Exercise aim:
Of the records below, reproduce only the span that opens with the line containing "b. user: test" and closes with the last line.

━━━━

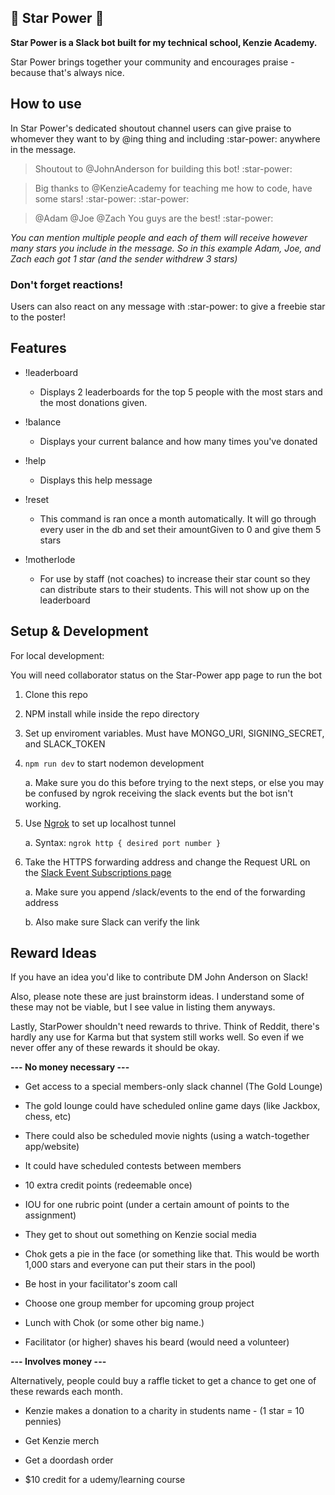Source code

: ## 🌟 Star Power 🌟

**Star Power is a Slack bot built for my technical school, Kenzie Academy.**

Star Power brings together your community and encourages praise - because that's always nice.

## How to use

In Star Power's dedicated shoutout channel users can give praise to whomever they want to by @ing thing and including :star-power: anywhere in the message.

> Shoutout to @JohnAnderson for building this bot! :star-power:

> Big thanks to @KenzieAcademy for teaching me how to code, have some stars! :star-power: :star-power:

> @Adam @Joe @Zach You guys are the best! :star-power:

_You can mention multiple people and each of them will receive however many stars you include in the message. So in this example Adam, Joe, and Zach each got 1 star (and the sender withdrew 3 stars)_

### Don't forget reactions!

Users can also react on any message with :star-power: to give a freebie star to the poster!

## Features

- !leaderboard

  - Displays 2 leaderboards for the top 5 people with the most stars and the most donations given.

- !balance

  - Displays your current balance and how many times you've donated

- !help

  - Displays this help message

- !reset

  - This command is ran once a month automatically. It will go through every user in the db and set their amountGiven to 0 and give them 5 stars

- !motherlode

  - For use by staff (not coaches) to increase their star count so they can distribute stars to their students. This will not show up on the leaderboard

## Setup & Development

For local development:

You will need collaborator status on the Star-Power app page to run the bot

1. Clone this repo

2. NPM install while inside the repo directory

3. Set up enviroment variables. Must have MONGO_URI, SIGNING_SECRET, and SLACK_TOKEN

4. `npm run dev` to start nodemon development

   a. Make sure you do this before trying to the next steps, or else you may be confused by ngrok receiving the slack events but the bot isn't working.

5. Use [Ngrok](https://ngrok.com/) to set up localhost tunnel

   a. Syntax: `ngrok http { desired port number }`
   
6. Take the HTTPS forwarding address and change the Request URL on the [Slack Event Subscriptions page](https://api.slack.com/apps/A01SB6HNPCZ/event-subscriptions?)

   a. Make sure you append /slack/events to the end of the forwarding address
   
   b. Also make sure Slack can verify the link
   
## Reward Ideas

If you have an idea you'd like to contribute DM John Anderson on Slack!

Also, please note these are just brainstorm ideas. I understand some of these may not be viable, but I see value in listing them anyways.

Lastly, StarPower shouldn't need rewards to thrive. Think of Reddit, there's hardly any use for Karma but that system still works well. So even if we never offer any of these rewards it should be okay.

**--- No money necessary ---**

- Get access to a special members-only slack channel (The Gold Lounge)

- The gold lounge could have scheduled online game days (like Jackbox, chess, etc)

- There could also be scheduled movie nights (using a watch-together app/website)

- It could have scheduled contests between members

- 10 extra credit points (redeemable once)

- IOU for one rubric point (under a certain amount of points to the assignment)

- They get to shout out something on Kenzie social media

- Chok gets a pie in the face (or something like that. This would be worth 1,000 stars and everyone can put their stars in the pool)

- Be host in your facilitator's zoom call

- Choose one group member for upcoming group project

- Lunch with Chok (or some other big name.)

- Facilitator (or higher) shaves his beard (would need a volunteer)

**--- Involves money ---**

Alternatively, people could buy a raffle ticket to get a chance to get one of these rewards each month.

- Kenzie makes a donation to a charity in students name - (1 star = 10 pennies)

- Get Kenzie merch

- Get a doordash order

- $10 credit for a udemy/learning course

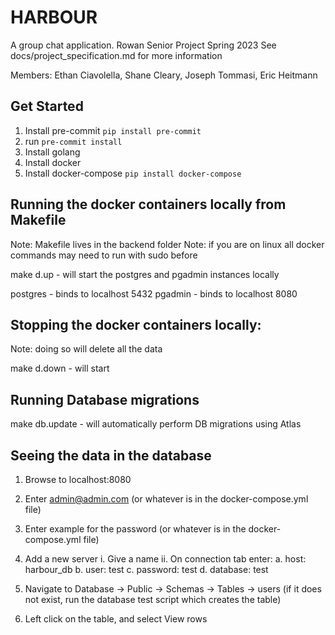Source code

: # HARBOUR
A group chat application.
Rowan Senior Project Spring 2023
See docs/project_specification.md for more information

Members: Ethan Ciavolella, Shane Cleary, Joseph Tommasi, Eric Heitmann

## Get Started

1. Install pre-commit `pip install pre-commit`
2. run `pre-commit install`
3. Install golang
4. Install docker
5. Install docker-compose `pip install docker-compose`

## Running the docker containers locally from Makefile

Note: Makefile lives in the backend folder
Note: if you are on linux all docker commands may need to run with sudo before

make d.up - will start the postgres and pgadmin instances locally

postgres - binds to localhost 5432
pgadmin - binds to localhost 8080

## Stopping the docker containers locally:

Note: doing so will delete all the data

make d.down - will start

## Running Database migrations

make db.update - will automatically perform DB migrations using Atlas

## Seeing the data in the database

1. Browse to localhost:8080
2. Enter admin@admin.com (or whatever is in the docker-compose.yml file)
3. Enter example for the password (or whatever is in the docker-compose.yml file)
4. Add a new server
    i. Give a name
    ii. On connection tab enter:
        a. host: harbour_db
        b. user: test
        c. password: test
        d. database: test

5. Navigate to Database -> Public -> Schemas -> Tables -> users (if it does not exist, run the database test script which creates the table)
6. Left click on the table, and select View rows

━━━━

Result of the task:
        b. user: test
        c. password: test
        d. database: test

5. Navigate to Database -> Public -> Schemas -> Tables -> users (if it does not exist, run the database test script which creates the table)
6. Left click on the table, and select View rows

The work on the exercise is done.